EXERCISE. Look through the records, and whenever a line includes the word "ttfamily", copy it.

DATA SHOWN.
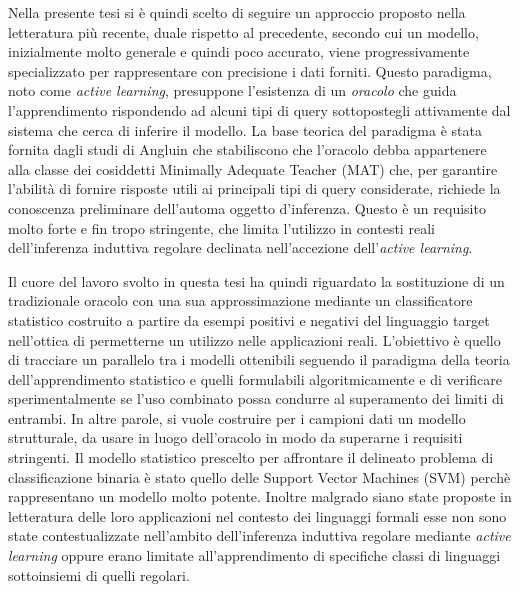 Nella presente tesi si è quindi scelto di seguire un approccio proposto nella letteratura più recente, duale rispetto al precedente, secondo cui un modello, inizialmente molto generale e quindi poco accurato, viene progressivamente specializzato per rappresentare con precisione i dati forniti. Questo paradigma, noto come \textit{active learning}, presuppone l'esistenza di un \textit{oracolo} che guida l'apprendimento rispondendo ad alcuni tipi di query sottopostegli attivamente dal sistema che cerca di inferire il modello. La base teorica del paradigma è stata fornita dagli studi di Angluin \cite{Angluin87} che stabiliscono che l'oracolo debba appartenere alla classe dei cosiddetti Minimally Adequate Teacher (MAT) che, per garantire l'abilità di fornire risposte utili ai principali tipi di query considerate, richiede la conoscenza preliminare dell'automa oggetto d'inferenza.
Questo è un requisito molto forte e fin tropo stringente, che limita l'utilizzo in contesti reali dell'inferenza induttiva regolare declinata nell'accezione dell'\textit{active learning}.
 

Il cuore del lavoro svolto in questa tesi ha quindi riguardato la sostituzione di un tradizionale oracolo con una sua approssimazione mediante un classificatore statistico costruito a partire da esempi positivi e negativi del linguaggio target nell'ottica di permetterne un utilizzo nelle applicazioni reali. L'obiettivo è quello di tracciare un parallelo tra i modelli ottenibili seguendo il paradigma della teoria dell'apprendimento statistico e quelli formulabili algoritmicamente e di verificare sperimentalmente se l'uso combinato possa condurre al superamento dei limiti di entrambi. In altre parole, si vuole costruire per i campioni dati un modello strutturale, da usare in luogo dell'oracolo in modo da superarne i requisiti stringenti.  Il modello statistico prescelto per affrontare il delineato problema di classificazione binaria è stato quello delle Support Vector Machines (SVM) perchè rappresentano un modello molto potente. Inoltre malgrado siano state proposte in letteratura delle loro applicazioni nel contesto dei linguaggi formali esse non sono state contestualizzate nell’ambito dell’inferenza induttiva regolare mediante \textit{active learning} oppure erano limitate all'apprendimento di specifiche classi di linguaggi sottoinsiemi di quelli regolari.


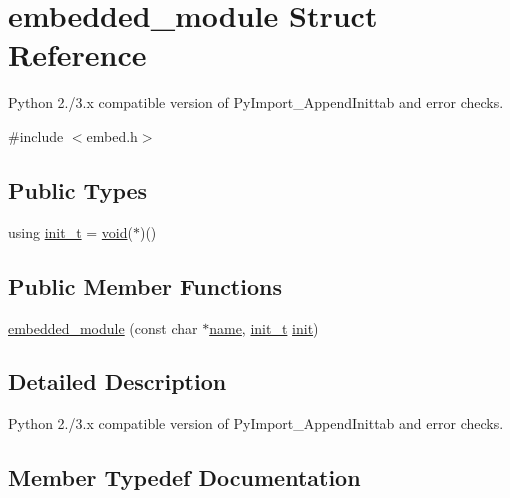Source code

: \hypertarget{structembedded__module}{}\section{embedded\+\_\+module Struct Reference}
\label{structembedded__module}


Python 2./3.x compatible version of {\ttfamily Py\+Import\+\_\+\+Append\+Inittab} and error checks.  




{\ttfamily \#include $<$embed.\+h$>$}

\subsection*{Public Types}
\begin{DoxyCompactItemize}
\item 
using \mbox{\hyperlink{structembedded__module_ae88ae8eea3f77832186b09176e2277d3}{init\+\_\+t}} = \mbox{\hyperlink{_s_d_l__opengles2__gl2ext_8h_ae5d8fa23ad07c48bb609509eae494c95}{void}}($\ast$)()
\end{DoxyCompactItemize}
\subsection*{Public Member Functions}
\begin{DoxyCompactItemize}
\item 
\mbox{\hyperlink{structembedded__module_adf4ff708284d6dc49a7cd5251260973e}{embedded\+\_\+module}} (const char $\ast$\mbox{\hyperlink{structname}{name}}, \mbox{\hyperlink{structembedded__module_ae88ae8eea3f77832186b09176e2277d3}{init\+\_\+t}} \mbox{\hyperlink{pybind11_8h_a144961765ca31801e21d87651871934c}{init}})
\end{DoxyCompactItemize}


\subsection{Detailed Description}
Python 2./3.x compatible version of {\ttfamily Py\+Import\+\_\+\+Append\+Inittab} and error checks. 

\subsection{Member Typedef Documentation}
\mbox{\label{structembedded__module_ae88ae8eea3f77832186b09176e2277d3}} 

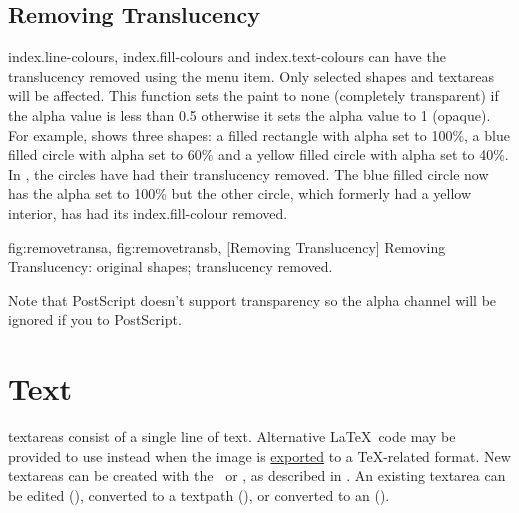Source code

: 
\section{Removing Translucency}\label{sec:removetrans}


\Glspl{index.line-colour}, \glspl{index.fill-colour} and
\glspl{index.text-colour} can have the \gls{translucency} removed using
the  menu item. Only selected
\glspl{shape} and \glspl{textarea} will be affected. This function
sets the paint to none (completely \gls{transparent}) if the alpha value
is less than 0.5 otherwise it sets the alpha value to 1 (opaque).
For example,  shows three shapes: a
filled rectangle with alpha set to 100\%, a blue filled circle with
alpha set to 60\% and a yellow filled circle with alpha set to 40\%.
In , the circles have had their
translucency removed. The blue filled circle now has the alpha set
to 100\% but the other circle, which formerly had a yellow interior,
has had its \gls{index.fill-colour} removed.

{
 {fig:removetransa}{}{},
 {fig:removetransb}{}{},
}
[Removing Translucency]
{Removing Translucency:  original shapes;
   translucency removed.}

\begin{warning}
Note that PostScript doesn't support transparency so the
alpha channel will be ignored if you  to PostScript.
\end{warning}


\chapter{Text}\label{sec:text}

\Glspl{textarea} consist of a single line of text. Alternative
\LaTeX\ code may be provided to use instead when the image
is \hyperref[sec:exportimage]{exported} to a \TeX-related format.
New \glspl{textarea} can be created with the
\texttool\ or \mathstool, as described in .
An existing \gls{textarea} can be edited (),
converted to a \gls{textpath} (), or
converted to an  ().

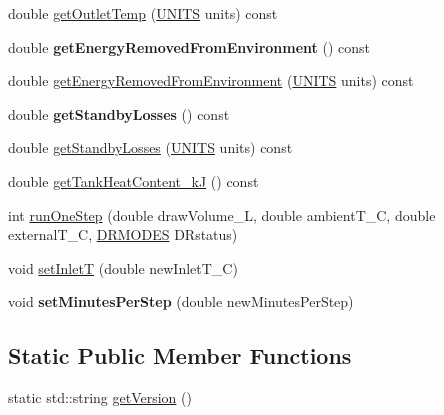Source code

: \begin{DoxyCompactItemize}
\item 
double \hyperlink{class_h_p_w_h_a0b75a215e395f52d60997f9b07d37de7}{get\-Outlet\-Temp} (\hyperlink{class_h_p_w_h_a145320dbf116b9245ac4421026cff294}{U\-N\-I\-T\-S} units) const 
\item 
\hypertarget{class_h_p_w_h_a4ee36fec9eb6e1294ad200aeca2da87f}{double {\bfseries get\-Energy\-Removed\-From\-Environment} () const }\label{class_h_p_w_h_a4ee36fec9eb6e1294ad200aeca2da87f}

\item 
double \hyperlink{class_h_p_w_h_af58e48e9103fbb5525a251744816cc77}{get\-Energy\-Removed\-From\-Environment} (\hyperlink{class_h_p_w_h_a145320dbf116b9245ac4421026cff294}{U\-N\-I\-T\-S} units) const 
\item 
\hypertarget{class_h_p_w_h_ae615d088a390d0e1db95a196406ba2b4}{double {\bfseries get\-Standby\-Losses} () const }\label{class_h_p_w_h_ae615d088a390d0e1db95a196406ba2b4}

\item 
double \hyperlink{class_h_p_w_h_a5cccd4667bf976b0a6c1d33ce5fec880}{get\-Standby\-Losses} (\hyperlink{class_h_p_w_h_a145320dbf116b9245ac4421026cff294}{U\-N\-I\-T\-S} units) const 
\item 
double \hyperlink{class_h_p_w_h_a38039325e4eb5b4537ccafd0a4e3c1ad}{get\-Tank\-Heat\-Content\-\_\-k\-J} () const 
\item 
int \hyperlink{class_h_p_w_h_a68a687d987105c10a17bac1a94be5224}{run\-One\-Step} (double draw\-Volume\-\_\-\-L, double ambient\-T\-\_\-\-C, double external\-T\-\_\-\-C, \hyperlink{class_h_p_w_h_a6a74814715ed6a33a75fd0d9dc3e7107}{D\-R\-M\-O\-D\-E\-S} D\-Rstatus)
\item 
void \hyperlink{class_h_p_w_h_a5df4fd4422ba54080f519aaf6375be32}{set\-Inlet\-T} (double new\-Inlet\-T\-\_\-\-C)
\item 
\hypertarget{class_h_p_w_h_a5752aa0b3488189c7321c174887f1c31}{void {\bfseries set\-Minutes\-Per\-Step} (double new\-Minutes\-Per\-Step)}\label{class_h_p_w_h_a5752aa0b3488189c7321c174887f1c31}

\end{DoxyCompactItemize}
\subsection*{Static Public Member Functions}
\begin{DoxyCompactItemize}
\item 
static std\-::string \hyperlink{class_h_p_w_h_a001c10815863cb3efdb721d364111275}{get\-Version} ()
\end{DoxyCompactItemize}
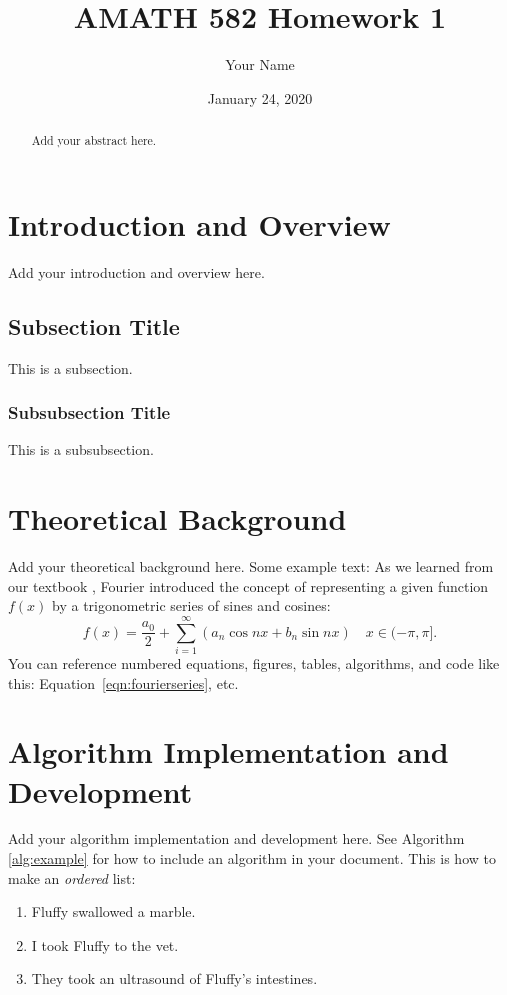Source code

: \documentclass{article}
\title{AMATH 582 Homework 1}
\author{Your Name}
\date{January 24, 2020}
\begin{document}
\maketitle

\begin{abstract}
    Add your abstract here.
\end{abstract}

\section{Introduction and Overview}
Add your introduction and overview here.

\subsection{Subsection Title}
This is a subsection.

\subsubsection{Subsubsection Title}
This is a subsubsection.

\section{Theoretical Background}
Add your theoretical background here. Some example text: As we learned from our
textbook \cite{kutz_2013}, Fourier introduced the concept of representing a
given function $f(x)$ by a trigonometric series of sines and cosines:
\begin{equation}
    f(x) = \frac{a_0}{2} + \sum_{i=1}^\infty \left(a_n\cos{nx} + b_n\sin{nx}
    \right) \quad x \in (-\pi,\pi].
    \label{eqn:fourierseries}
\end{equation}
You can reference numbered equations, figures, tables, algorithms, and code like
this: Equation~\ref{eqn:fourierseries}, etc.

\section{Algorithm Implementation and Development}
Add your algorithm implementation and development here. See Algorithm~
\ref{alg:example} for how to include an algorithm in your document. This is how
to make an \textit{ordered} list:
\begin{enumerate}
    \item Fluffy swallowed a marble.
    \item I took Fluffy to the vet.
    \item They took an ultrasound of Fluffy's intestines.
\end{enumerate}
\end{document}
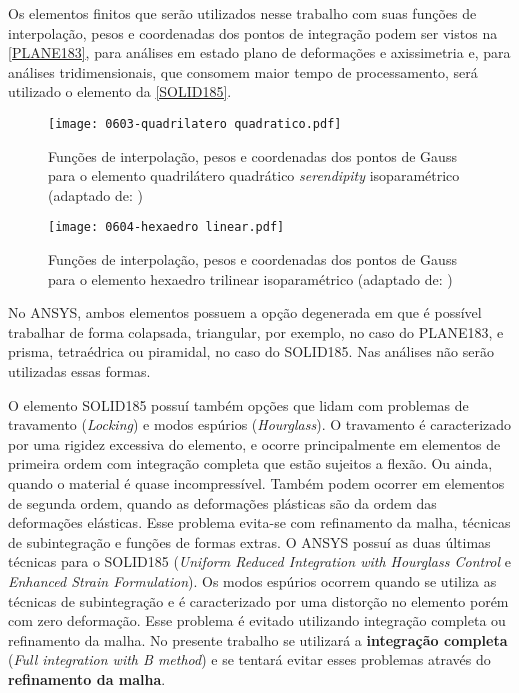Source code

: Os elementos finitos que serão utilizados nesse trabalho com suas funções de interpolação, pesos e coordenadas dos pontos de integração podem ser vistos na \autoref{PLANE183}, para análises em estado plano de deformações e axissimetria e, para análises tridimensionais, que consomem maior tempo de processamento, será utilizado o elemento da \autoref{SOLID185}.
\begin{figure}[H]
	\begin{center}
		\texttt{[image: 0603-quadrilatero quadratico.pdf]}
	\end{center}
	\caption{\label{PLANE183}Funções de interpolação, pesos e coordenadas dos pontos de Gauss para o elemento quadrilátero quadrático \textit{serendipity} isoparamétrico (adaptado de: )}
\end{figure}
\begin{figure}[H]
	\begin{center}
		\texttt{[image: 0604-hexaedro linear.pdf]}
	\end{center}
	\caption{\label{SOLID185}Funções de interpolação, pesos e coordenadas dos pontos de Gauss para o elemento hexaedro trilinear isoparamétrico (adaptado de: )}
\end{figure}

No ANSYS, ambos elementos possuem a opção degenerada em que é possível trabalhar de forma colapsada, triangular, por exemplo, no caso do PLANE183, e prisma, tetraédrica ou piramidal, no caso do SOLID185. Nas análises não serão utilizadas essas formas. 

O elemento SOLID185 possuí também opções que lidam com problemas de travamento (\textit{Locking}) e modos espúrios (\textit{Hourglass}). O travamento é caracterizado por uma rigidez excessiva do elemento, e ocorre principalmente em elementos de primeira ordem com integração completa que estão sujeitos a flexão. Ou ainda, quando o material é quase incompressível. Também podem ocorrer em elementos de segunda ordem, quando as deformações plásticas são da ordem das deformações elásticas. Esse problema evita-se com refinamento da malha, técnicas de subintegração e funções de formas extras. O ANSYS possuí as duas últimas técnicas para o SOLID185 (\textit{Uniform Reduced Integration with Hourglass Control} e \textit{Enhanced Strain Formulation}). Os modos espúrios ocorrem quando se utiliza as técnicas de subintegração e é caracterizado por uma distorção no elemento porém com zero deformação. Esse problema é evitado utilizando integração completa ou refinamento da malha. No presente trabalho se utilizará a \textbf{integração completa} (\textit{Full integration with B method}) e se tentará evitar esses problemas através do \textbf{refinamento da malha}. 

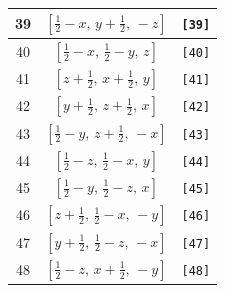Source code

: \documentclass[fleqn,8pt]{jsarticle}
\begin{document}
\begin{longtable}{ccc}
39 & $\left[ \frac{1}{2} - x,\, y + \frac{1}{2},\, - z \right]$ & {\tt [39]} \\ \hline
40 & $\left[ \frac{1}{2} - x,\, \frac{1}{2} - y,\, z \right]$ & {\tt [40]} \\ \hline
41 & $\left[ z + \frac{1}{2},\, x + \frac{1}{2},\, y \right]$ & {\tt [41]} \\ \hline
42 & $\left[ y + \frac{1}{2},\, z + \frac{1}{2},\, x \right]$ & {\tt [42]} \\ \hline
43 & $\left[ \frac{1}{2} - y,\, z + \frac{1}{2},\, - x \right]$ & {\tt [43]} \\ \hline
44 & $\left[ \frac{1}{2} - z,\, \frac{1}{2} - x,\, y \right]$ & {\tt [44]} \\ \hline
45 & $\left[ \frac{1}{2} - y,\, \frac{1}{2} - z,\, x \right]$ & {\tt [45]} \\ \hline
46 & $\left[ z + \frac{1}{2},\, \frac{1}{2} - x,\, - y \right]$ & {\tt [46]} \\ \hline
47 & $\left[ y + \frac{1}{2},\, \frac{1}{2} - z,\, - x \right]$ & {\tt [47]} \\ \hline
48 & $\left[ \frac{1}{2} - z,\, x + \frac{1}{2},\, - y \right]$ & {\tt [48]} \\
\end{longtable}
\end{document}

THE ANSWER.
Python 2./3.x compatible version of {\ttfamily Py\+Import\+\_\+\+Append\+Inittab} and error checks.  
{\ttfamily \#include $<$embed.\+h$>$}
Python 2./3.x compatible version of {\ttfamily Py\+Import\+\_\+\+Append\+Inittab} and error checks. 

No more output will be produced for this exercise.